The poets' relationship is cast in idealistic, hyper-romantic terms--poetry flowing,
glances from a distance, a social and verbal foreplay of charm and intensity. That both
parties are betraying their truly beloved partners adds to the exquisite construct of
their romance. Love comes always accompanied by sacrifice and pain, but the fleeting
shared moments are never regretted, whatever the fallout. Ehle (Bedrooms and Hallways, Sunshine) is engaging as LaMotte,
projecting both intelligence and alluring sexiness, making Ash's passion for her seem
fully understandable. (Her resemblance to her radiant mother, actress Rosemary Harris, is
palpable.) And Northam (An
Ideal Husband, Gosford Park,
The Winslow Boy), too, is an
actor who says as much with his eyes and facial expressions as he does with his elegantly
delivered lines. Their's is a hothouse romance, stylized in Victorian convention, in
keeping with the literary source, and abetted by the considerable screen chemistry between
two accomplished actors.
In direct contrast, as portrayed here the romance between the twentieth
century academics seems rather pathetically contemporary, both of them holding back
defensively in fear of commitment and in view of the hurts and disappointments they have
experienced in past love affairs. Both, as well, seem more native to LaBute's customary
world of the self-protective and self-centered. Courtship skills are notable by their
absence. It's easy to accept the difficulty in their groping steps towards one another
since there isn't a hint of chemistry between the two actors; they seem to be inhabiting
separate emotional planets. Paltrow (The
Royal Tenenbaums, Shakespeare
in Love) remains a winning screen presence, but her gravitas as a scholar and a
feminist isn't powerful enough and then melts too quickly after Eckhart appears.

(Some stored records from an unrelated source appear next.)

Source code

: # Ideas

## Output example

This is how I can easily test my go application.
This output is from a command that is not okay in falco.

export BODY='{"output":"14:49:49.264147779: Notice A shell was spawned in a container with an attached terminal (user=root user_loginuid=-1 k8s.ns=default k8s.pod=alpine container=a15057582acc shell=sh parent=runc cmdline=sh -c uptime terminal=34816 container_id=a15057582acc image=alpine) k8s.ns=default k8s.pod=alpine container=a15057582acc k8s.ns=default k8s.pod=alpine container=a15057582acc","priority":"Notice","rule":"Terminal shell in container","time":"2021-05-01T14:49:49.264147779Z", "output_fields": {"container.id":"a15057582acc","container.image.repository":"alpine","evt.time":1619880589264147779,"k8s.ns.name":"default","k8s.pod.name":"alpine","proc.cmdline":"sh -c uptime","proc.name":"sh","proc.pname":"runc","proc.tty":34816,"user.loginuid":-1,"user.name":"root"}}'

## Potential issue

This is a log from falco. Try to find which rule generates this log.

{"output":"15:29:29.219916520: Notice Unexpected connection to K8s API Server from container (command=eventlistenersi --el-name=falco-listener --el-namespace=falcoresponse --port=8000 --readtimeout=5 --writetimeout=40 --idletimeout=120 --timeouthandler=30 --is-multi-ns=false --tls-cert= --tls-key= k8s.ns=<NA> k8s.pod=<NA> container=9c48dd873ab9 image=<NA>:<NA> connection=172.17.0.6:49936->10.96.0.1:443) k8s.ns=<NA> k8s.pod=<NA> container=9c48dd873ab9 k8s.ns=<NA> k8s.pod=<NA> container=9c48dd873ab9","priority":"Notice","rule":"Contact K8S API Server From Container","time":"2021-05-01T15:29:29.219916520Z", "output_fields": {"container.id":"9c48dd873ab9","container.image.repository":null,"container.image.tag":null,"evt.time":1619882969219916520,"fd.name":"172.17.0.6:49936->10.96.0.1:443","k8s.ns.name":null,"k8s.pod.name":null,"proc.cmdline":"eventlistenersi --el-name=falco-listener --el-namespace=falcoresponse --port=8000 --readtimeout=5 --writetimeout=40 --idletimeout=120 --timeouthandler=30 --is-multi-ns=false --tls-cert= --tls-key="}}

It's Eckhart (In the Company of Men, Nurse Betty) who fatally weakens their part of the film (which
gets substantially more time than the Victorians). He doesn't project any of the
characteristics which might have helped him embody a serious scholar of English
literature, on the one hand, and an emotionally bruised and psychologically numbed adult
on the other. With his perennial two day growth of beard (surely that
fashion-victim look is long out of style by now?) and scruffy clothes, he looks more the
Big Ten undergraduate. His lines, as delivered, come from a script, not from an
internalized character. As one of Labute's favored actors, they both must shoulder
responsibility for this clueless performance which, in large measure, undermines the film.